[Collected data]
<<<<
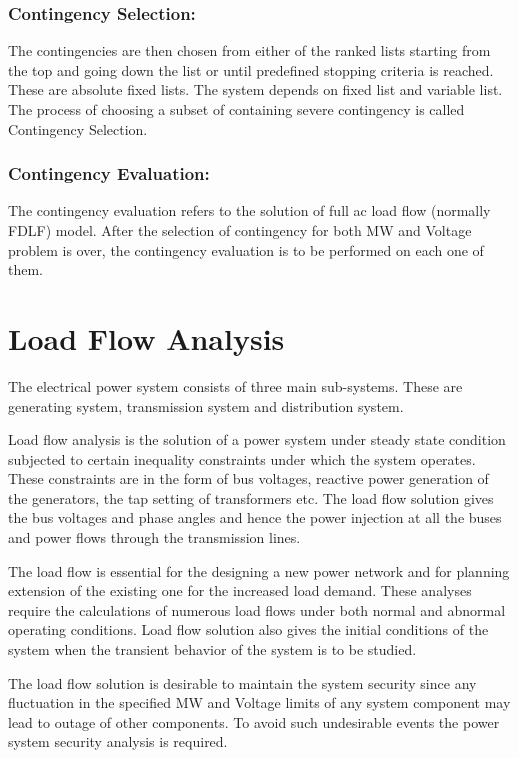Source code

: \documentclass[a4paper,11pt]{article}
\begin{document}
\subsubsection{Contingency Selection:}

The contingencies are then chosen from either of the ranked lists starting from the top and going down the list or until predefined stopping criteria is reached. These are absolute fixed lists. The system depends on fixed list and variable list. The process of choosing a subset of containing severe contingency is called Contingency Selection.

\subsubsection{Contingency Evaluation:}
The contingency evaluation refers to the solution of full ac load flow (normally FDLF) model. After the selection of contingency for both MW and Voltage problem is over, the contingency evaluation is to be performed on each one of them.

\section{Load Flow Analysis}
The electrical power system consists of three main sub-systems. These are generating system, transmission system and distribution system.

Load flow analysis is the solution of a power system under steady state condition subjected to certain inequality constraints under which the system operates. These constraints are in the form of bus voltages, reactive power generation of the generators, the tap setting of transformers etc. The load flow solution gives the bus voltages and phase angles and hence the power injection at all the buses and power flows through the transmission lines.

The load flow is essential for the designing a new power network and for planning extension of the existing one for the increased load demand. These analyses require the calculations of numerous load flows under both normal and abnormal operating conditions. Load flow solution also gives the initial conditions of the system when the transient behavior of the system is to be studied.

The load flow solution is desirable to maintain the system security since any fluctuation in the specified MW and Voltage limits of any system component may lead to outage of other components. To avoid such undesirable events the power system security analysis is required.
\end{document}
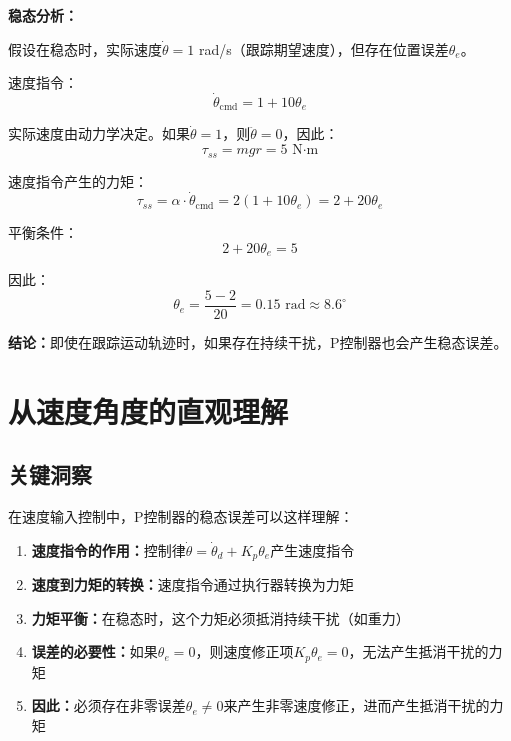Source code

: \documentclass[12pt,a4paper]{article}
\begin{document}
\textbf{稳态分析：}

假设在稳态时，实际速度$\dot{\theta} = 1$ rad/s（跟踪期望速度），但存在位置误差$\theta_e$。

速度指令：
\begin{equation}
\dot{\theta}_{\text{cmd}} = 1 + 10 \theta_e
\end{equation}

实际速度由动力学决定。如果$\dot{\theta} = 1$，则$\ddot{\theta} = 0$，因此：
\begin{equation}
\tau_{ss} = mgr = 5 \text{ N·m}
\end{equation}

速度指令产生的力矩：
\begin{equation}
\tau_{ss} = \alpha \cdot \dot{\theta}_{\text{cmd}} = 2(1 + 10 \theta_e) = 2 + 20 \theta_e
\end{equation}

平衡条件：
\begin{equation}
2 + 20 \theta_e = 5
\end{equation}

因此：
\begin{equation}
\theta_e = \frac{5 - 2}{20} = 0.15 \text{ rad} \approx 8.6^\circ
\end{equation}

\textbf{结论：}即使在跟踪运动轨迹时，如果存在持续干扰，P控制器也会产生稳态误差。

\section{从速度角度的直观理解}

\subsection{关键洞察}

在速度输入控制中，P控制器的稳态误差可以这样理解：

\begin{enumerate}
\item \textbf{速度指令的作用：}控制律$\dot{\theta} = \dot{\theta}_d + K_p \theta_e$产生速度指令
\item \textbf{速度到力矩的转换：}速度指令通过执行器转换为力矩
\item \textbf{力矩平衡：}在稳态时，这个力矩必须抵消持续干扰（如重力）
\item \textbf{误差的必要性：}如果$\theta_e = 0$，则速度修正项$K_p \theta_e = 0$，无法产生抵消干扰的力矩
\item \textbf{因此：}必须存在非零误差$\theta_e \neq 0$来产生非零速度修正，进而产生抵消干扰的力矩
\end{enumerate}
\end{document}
>>>>
*Required work*
What belongs in the answer is each line of the data that has the word "textbf".

*Solution*
\textbf{稳态分析：}
\textbf{结论：}即使在跟踪运动轨迹时，如果存在持续干扰，P控制器也会产生稳态误差。
\item \textbf{速度指令的作用：}控制律$\dot{\theta} = \dot{\theta}_d + K_p \theta_e$产生速度指令
\item \textbf{速度到力矩的转换：}速度指令通过执行器转换为力矩
\item \textbf{力矩平衡：}在稳态时，这个力矩必须抵消持续干扰（如重力）
\item \textbf{误差的必要性：}如果$\theta_e = 0$，则速度修正项$K_p \theta_e = 0$，无法产生抵消干扰的力矩
\item \textbf{因此：}必须存在非零误差$\theta_e \neq 0$来产生非零速度修正，进而产生抵消干扰的力矩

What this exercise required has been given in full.